Saved data entries

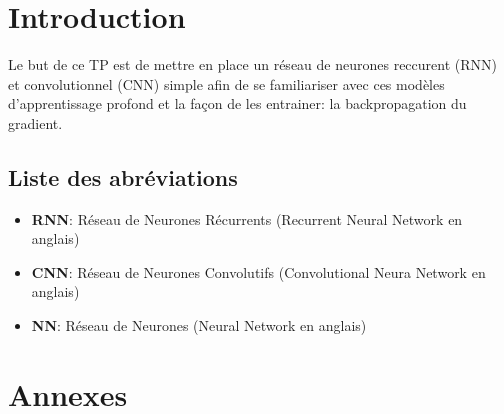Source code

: \documentclass[a4paper, 12pt, openany]{book}
\makeatletter
\renewcommand\mainmatter{%
  \setlength{\parskip}{0pt}
  \pagenumbering{arabic}
  \pagestyle{empty}
  \@mainmattertrue}
\makeatother
\begin{document}
\tableofcontents 

\clearpage %

\frontmatter

\chapter{Introduction}
Le but de ce TP est de mettre en place un réseau de neurones reccurent (RNN) et convolutionnel (CNN) simple afin de se familiariser avec ces modèles d'apprentissage profond
et la façon de les entrainer: la backpropagation du gradient.

\section{Liste des abréviations} %
\begin{itemize}
  \item \textbf{RNN}: Réseau de Neurones Récurrents (Recurrent Neural Network en anglais)
  \item \textbf{CNN}: Réseau de Neurones Convolutifs (Convolutional Neura Network en anglais)
  \item \textbf{NN}: Réseau de Neurones (Neural Network en anglais)
\end{itemize}


\mainmatter



\newpage
\appendix
\titleformat{\chapter}[hang]{\LARGE\bfseries}{\textcolor{titlecolor}{}}{0.5em}{\textcolor{titlecolor}}
\chapter{Annexes}\label{annexe}


\end{document}

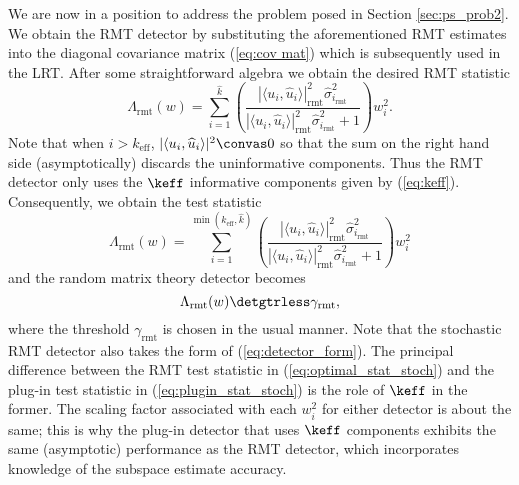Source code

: We are now in a position to address the problem posed in Section \ref{sec:ps_prob2}. We obtain the RMT detector by substituting the aforementioned RMT estimates into the diagonal covariance matrix (\ref{eq:cov mat}) which is subsequently used in the LRT. After some straightforward algebra we obtain the desired RMT statistic
\begin{equation*}
\Lambda_{\text{rmt}}(w)= \sum_{i=1}^{\widehat{k}}\left(\frac{|\langle u_i,\widehat{u}_i\rangle|^2_{\text{rmt}}\widehat{\sigma}_{i_\text{rmt}}^2}{|\langle u_i,\widehat{u}_i\rangle|^2_{\text{rmt}}\widehat{\sigma}_{i_\text{rmt}}^2 + 1}\right)w_i^2.
\end{equation*}
Note that when $i>k_\text{eff}$, $|\langle u_i,\widehat{u}_i\rangle|^2 \convas 0$ so that the sum on the right hand side (asymptotically) discards the uninformative components. Thus the RMT detector only uses the $\keff$ informative components given by (\ref{eq:keff}). Consequently, we obtain the test statistic
\begin{equation}\label{eq:optimal_stat_stoch}
\boxed{\Lambda_{\text{rmt}}(w)= \sum_{i=1}^{\min(k_\text{eff},\widehat{k})}\left(\frac{|\langle u_i,\widehat{u}_i\rangle|^2_{\text{rmt}}\widehat{\sigma}_{i_\text{rmt}}^2}{|\langle u_i,\widehat{u}_i\rangle|^2_{\text{rmt}}\widehat{\sigma}_{i_\text{rmt}}^2 + 1}\right)w_i^2}
\end{equation}
and the random matrix theory detector becomes
\begin{equation}\label{eq:optimal_class_stoch}
{\Lambda_{\text{rmt}}(w) \detgtrless \gamma_{\text{rmt}}},
\end{equation}
where the threshold $\gamma_{\text{rmt}}$ is chosen in the usual manner. Note that the stochastic RMT detector also takes the form of (\ref{eq:detector_form}). The principal difference between the RMT test statistic in (\ref{eq:optimal_stat_stoch}) and the plug-in test statistic in (\ref{eq:plugin_stat_stoch}) is the role of $\keff$ in the former. The scaling factor associated with each $w_i^{2}$ for either detector is about the same; this is why the plug-in detector that uses $\keff$ components exhibits the same (asymptotic) performance as the RMT detector, which incorporates knowledge of the subspace estimate accuracy.


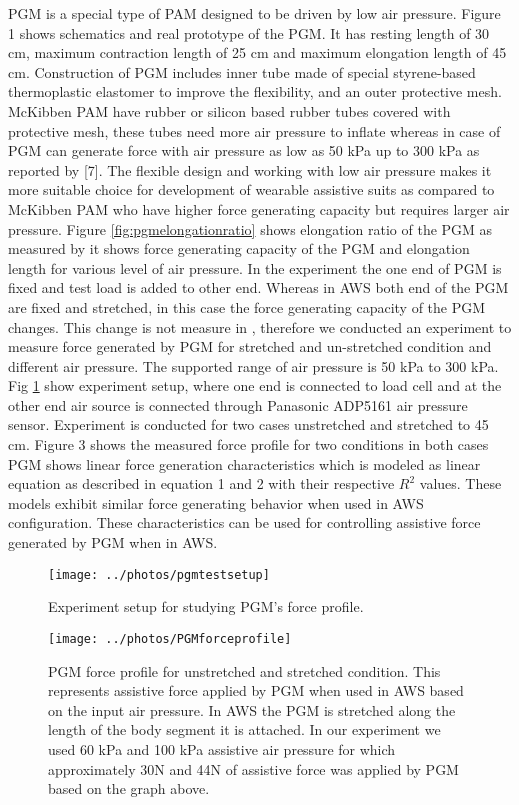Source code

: \documentclass[letterpaper, 10 pt, conference]{ieeeconf}  %
\begin{document}
PGM is a special type of PAM designed to be driven by low air pressure. Figure 1 shows schematics and real prototype of the PGM. It has resting length of 30 cm, maximum contraction length of 25 cm and maximum elongation length of 45 cm. Construction of PGM includes inner tube made of special styrene-based thermoplastic elastomer to improve the flexibility, and an outer protective mesh. McKibben PAM have rubber or silicon based rubber tubes covered with protective mesh, these tubes need more air pressure to inflate whereas in case of PGM can generate force with air pressure as low as 50 kPa up to 300 kPa as reported by [7]. The flexible design and working with low air pressure makes it more suitable choice for development of wearable assistive suits as compared to McKibben PAM who have higher force generating capacity but requires larger air pressure. Figure \ref{fig:pgmelongationratio} shows elongation ratio of the PGM as measured by \cite{7} it shows force generating capacity of the PGM and elongation length for various level of air pressure. In the experiment the one end of PGM is fixed and test load is added to other end. Whereas in AWS both end of the PGM are fixed and stretched, in this case the force generating capacity of the PGM changes. This change is not measure in \cite{7}, therefore we conducted an experiment to measure force generated by PGM for stretched and un-stretched condition and different air pressure. The supported range of air pressure is 50 kPa to 300 kPa. Fig \ref{fig:pgmtest} show experiment setup, where one end is connected to load cell and at the other end air source is connected through Panasonic ADP5161 air pressure sensor. Experiment is conducted for two cases unstretched and stretched to 45 cm. Figure 3 shows the measured force profile for two conditions in both cases PGM shows linear force generation characteristics which is modeled as linear equation as described in equation 1 and 2 with their respective $R^2$ values. These models exhibit similar force generating behavior when used in AWS configuration. These characteristics can be used for controlling assistive force generated by PGM when in AWS.

\begin{figure}
	\centering
	\texttt{[image: ../photos/pgmtestsetup]}
	\caption{Experiment setup for studying PGM's force profile.}
	\label{fig:pgmtest}
\end{figure}

\begin{figure}
	\centering
	\texttt{[image: ../photos/PGMforceprofile]}
	\caption{PGM force profile for unstretched and stretched condition. This represents assistive force applied by PGM when used in AWS based on the input air pressure. In AWS the PGM is stretched along the length of the body segment it is attached. In our experiment we used 60 kPa and 100 kPa assistive air pressure for which approximately 30N and 44N of assistive force was applied by PGM based on the graph above.}
	\label{fig:pgmforceprofile}
\end{figure}
\end{document}
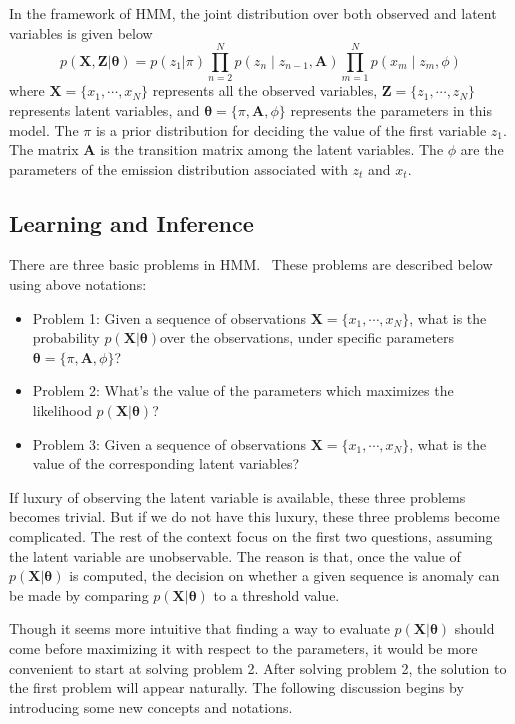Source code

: In the framework of HMM, the joint distribution over both observed and latent variables is given below
\begin{equation}
	p(\mathbf{X}, \mathbf{Z} | \boldsymbol{\theta}) = p(z_1 | \pi) \prod_{n=2}^{N}p(z_n\mid z_{n-1}, \mathbf{A}) \prod_{m=1}^{N}p(x_m\mid z_m, \phi)
	\label{eq:HMMcomplete}
\end{equation}
where \(\mathbf{X} = \{x_1, \cdots, x_N\}\) represents all the observed variables, \(\mathbf{Z} = \{z_1, \cdots, z_N\}\) represents latent variables, and \(\boldsymbol{\theta} = \{\pi, \mathbf{A}, \phi\}\) represents the parameters in this model. The \(\pi\) is a prior distribution for deciding the value of the first variable \(z_1\). The matrix \(\mathbf{A}\) is the transition matrix among the latent variables. The \(\phi\) are the parameters of the emission distribution associated with \(z_t\) and \(x_t\).

\subsection{Learning and Inference}
There are three basic problems in HMM.~\cite{rabiner1989tutorial}  These problems are described below using above notations:
\begin{itemize}
	\item Problem 1: Given a sequence of observations \(\mathbf{X} = \{x_1, \cdots, x_N\}\), what is the probability \(p(\mathbf{X} | \boldsymbol{\theta}) 			  \)over the observations, under specific parameters \(\boldsymbol{\theta} = \{\pi, \mathbf{A}, \phi\}\)?
	\item Problem 2: What's the value of the parameters which maximizes the likelihood \(p(\mathbf{X} | \boldsymbol{\theta})\)?
	\item Problem 3: Given a sequence of observations \(\mathbf{X} = \{x_1, \cdots, x_N\}\), what is the value of the corresponding latent variables?
\end{itemize}
If luxury of observing the latent variable is available, these three problems becomes trivial. But if we do not have this luxury, these three problems become complicated. The rest of the context focus on the first two questions, assuming the latent variable are unobservable. The reason is that, once the value of \(p(\mathbf{X} | \boldsymbol{\theta})\) is computed, the decision on whether a given sequence is anomaly can be made by comparing \(p(\mathbf{X} | \boldsymbol{\theta})\) to a threshold value.

Though it seems more intuitive that finding a way to evaluate \(p(\mathbf{X} | \boldsymbol{\theta})\) should come before maximizing it with respect to the parameters, it would be more convenient to start at solving problem 2. After solving problem 2, the solution to the first problem will appear naturally. The following discussion begins by introducing some new concepts and notations.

▸ **What to work on**
Copy out the lines of the data where the word "image" can be found.

▸ **Exercise answer**
	\texttt{[image: ../photos/pgmtestsetup]}
	\texttt{[image: ../photos/PGMforceprofile]}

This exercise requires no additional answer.